Годовщины, особенно дни смерти государей, обычно отмечались мемориальными речами. Даже надгробное слово в строгом смысле слова чаще всего поручалось гуманисту, который произносил его в церкви, облачившись в светское платье; причем этой чести удостаивались не только государи, но и чиновники или иные отличившиеся лица. То же касалось и речей, произносимых на свадьбах или обручениях, с той лишь разницей, что они, по-видимому, произносились во дворце, а не в церкви, как, например, речь Филельфо на обручении Анны Сфорца с Альфонсом д'Эсте в миланском замке. Впрочем, церемония могла проходить и в замковой капелле. Частные знатные семейства, несомненно, также нанимали таких свадебных ораторов как один из предметов роскоши высшего света. В Ферраре Гварино просили в таких случаях присылать кого-нибудь из своих учеников. Церковь же брала на себя исключительно религиозные обряды при свадьбах и похоронах.

Академические речи — как те, что произносились при вступлении в должность нового преподавателя, так и при открытии нового курса лекций, — читались самим профессором и рассматривались как случаи великого риторического выступления. Обычные университетские лекции также обычно носили ораторский характер.

Что касается судебного красноречия, то качество аудитории определяло форму речи. В случае необходимости она обогащалась всякого рода философской и антикварной эрудицией.

В качестве особого класса речей можно упомянуть обращения на итальянском языке на поле боя, перед сражением или после него. Федерико Урбинский почитался классиком в этом стиле; он имел обычай обходить свои выстроенные в боевой порядок эскадроны, по очереди вдохновляя их чувством гордости и энтузиазма. Многие речи у военных историков XV века, например у Порцеллия (с. 99), могут быть фактически по меньшей мере вымышленными, но отчасти могут являться и верным воспроизведением действительно произнесенных слов. Речи же, которые обращались к флорентийскому ополчению, созданному в 1506 году главным образом под влиянием Макиавелли и произносившиеся сначала на смотрах, а впоследствии на особых ежегодных празднествах, были иного рода. Они представляли собой простые общие призывы к патриотизму слушателей и произносились перед собранными войсками в церкви каждого квартала города гражданином в латах и с мечом в руке.

Наконец, ораторское искусство амвона в XV веке стало утрачивать свои отличительные особенности. Многие клирики вошли в круг классической культуры и стремились к успеху в ней. Уличный проповедник Бернардино из Сиены, который еще при жизни почитался святым и которому поклонялся простой народ, не считал зазорным брать уроки риторики у знаменитого Гварино, хотя ему предстояло проповедовать лишь по-итальянски. Никогда, поистине, от проповедников не ожидали столь многого, как в то время, — особенно от проповедников Великого поста; и было немало таких слушателей, которые не только терпели, но и требовали изрядной дозы философии с амвона.
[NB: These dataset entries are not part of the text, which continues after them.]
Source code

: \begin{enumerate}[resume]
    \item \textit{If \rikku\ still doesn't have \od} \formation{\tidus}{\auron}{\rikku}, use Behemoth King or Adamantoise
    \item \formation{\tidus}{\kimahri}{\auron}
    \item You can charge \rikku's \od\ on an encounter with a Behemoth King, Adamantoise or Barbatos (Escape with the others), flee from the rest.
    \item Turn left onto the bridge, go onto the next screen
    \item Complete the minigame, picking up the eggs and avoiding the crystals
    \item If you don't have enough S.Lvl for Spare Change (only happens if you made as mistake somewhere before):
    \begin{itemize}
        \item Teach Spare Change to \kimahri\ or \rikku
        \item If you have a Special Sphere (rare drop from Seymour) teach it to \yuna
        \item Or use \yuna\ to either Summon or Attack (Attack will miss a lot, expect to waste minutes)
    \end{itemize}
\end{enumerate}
Но здесь нам следует особо сказать о выдающихся проповедниках по случаю на латыни. Многие возможности были у них отобраны, как уже отмечалось, учеными мирянами. Речи в дни памяти определенных святых, на свадьбах и похоронах, при поставлении епископа и даже вступительное слово на первой мессе друга-клирика или обращение на празднике какого-либо монашеского ордена — все это было отдано мирянам. Но по крайней мере при папском дворе в XV веке, каков бы ни был повод, проповедниками обычно являлись монахи. При Сиксте IV Джакомо да Вольтерра регулярно перечисляет этих проповедников и критикует их по правилам искусства. Федра Ингирами, прославленный оратор при Юлии II, по крайней мере принял священнический сан и был каноником в Сан-,Джованни-ин-Латерано; помимо него, изящные латинисты теперь были обычным делом среди прелатов. В этом вопросе, как и в других, преувеличенные привилегии мирских гуманистов в XVI веке выглядят уменьшившимися, о чем мы вскоре поговорим подробнее.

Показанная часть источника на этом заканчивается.